Villanova won the NCAA championship for the second time in three years. At the same time, Loyola of Chicago, a 11th seeded team, made it to the final four. They won four games in the playoffs, all within one or two points. And their chaplain was a 99-year-old nun in a wheelchair.
Then, in the women’s league, Notre Dame won their national championship, winning the last two games by an average of one second each.
What is it with these Catholic colleges? What is the connection between these championship sports teams and the New Testament? And the Catholic Church? Is God, as we understand Him, on their side? Are prayers effective? Does the Creator of the universe care about who wins?
At the same time Villanova won, the Buffalo Evening News published the names and photos of 50 priests who abused young boys in the last 50 years. Now, what is the connection here? (Just to get you thinking.)
One difference between Villanova and Michigan (its rival in the championship game) is that Villanova is a much smaller college with a common mode of spirituality. The team prays after every game, win or loose, thanking the Lord for His help, as do many of the students pray for victory.
This spiritual unity of the whole school – regardless of one thinks prayer is effective or not – seems to have an effect on the spirit of the basketball team. Even from a secular view, a whole school praying for victory could have an effect on the energy of the game, not unlike the belief that meditation has an effect on world events.
Another difference between Michigan and Villanova is the Villanova, and the other Catholic colleges, focus on the whole student, not just the basketball-playing aspect of the student’s personality. They insist that the player’s academic success is more important than his athletic success.
It is a seemingly contradiction (an antithesis) that a school’s focus on the whole student has better results that the focus on individual players’ basketball skills, with some of the top players having as their main goal to make the NBA as soon as possible. However counter-intuitive this may seem, the focus on the whole student seems to periodically result in better basketball results. This seems to be what has been happening with Villanova, Notre Dame, and Loyola.
The pedophile scandal
Now let’s tackle the pedophile scandal in the Catholic Church. This may be impossible to fully understand it, but let’s give it a try.
One way to look at this scandal is through the cognitive eyeglasses of Karen Horney: idealism versus authenticity.
Historically the Catholic Church presented itself to the world as an idealistic institution, led by holy and pure leaders. (Some “protestants” protested that, no, the Church as not idealistic, but rather evil.) Catholic believers put the Church on a pedestal, not unlike man has historically put women on an idealistic pedestal (see Betty Friedan’s The Feminine Mystique).
Then, as was destined to happen, the secrets of the Church were finally exposed.

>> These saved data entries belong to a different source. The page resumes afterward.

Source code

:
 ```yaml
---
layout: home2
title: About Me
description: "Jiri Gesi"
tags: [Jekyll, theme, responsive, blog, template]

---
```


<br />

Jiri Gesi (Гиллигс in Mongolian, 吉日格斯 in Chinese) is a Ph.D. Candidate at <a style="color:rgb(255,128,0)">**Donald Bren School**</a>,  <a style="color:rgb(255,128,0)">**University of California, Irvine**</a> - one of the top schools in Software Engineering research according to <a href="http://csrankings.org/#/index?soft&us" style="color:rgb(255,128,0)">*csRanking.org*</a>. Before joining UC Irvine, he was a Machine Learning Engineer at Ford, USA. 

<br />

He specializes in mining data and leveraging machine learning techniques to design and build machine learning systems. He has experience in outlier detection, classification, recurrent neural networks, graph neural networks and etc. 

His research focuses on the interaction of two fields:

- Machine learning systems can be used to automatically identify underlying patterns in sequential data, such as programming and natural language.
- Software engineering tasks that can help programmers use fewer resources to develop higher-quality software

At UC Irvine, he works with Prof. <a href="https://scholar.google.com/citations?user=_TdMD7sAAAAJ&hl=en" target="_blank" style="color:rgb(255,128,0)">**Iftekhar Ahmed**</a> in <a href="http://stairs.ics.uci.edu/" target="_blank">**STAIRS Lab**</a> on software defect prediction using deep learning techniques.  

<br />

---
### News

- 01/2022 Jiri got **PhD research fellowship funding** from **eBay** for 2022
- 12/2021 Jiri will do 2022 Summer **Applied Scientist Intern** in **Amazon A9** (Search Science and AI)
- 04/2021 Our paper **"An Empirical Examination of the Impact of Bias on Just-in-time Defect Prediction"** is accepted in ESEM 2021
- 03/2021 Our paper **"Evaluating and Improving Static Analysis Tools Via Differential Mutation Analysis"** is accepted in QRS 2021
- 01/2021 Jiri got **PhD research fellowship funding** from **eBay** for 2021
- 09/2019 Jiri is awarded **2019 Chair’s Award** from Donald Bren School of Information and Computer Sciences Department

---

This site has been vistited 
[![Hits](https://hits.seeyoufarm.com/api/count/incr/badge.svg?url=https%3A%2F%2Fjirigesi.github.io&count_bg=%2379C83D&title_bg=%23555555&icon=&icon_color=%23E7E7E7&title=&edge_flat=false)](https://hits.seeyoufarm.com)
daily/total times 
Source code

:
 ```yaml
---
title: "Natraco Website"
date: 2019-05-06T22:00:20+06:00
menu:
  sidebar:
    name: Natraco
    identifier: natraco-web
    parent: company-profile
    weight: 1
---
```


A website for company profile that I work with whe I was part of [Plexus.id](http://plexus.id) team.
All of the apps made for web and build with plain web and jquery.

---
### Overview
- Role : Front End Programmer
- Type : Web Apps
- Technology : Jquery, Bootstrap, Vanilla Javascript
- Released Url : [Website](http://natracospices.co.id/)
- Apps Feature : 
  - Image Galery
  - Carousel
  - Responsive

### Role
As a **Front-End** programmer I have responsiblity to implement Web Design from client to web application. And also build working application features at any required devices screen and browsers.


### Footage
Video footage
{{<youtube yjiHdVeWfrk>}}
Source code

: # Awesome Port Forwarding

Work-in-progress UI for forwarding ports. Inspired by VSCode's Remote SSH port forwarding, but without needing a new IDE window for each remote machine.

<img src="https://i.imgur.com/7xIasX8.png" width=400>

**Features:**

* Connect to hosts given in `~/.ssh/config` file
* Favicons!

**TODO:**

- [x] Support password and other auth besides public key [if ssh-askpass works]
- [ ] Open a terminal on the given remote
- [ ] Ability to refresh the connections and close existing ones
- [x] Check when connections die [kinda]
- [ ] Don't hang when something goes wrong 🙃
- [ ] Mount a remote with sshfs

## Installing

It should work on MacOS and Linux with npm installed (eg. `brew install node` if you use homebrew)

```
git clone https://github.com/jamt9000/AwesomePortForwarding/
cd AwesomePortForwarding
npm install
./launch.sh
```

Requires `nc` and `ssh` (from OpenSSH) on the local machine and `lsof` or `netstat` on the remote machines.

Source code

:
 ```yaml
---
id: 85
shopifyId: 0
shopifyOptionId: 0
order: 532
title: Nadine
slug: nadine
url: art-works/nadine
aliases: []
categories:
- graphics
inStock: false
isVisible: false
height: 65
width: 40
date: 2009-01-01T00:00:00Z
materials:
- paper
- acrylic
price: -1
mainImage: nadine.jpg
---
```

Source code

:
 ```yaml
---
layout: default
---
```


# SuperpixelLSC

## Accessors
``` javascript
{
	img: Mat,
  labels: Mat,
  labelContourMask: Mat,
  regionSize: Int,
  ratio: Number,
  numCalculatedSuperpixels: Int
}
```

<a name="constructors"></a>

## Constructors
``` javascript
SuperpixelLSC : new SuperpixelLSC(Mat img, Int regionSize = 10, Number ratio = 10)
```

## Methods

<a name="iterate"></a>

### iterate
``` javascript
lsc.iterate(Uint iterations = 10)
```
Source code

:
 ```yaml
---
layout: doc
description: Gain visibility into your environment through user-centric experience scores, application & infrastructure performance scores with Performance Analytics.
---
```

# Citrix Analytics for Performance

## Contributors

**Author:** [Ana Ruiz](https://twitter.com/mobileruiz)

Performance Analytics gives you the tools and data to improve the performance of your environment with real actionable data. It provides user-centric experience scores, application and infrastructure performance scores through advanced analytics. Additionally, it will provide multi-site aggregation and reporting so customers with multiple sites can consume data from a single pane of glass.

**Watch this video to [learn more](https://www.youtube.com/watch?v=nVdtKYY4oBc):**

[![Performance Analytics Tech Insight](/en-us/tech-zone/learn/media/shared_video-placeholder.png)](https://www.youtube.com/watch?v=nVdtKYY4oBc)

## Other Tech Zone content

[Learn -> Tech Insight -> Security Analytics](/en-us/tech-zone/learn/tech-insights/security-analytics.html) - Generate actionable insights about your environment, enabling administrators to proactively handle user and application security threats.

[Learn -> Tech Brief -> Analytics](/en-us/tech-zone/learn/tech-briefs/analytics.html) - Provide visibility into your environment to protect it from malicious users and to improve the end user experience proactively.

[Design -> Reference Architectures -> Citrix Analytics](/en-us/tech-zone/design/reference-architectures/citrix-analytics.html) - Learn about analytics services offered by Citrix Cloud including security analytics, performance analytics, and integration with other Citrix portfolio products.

This was not unlike the secret Betty Friedan exposed: that a woman being on an idealistic pedestal was, in fact, oppressive. The shocking perception of the Catholic Church by its believers was: “Oh, my God, the Church is human! It is led by imperfect, fallible human beings!”
After the scandal, the Church lost much of it’s moral authority: Catholics thought, “If the Church leaders don’t know that protecting pedophiles is wrong, how much can they know about the differences between right and wrong in other areas?”
The existential deductions made by many believing Catholics, especially in Ireland and Quebec, was, “Well, let’s just throw the Church out.”
The problem with this conclusion is that perhaps it was throwing the baby out with the bathwater. Perhaps the Church also has a divine aspect to its identity. Like Jesus, perhaps the Church is fully human and fully divine.
This may also be a characteristic of the Notre Dame, Villanova, and Loyola teams. Perhaps there is an element of divine Spirit going on there, in these very human teams, playing for very human universities.
So, what is the synthesis, the conclusion?
Perhaps the scandals of the Catholic Church will historically have a beneficial result. Perhaps the Church will end up being – and perceived as – an authentic institution. One that is fully human and fully divine. Like the Villanova victory.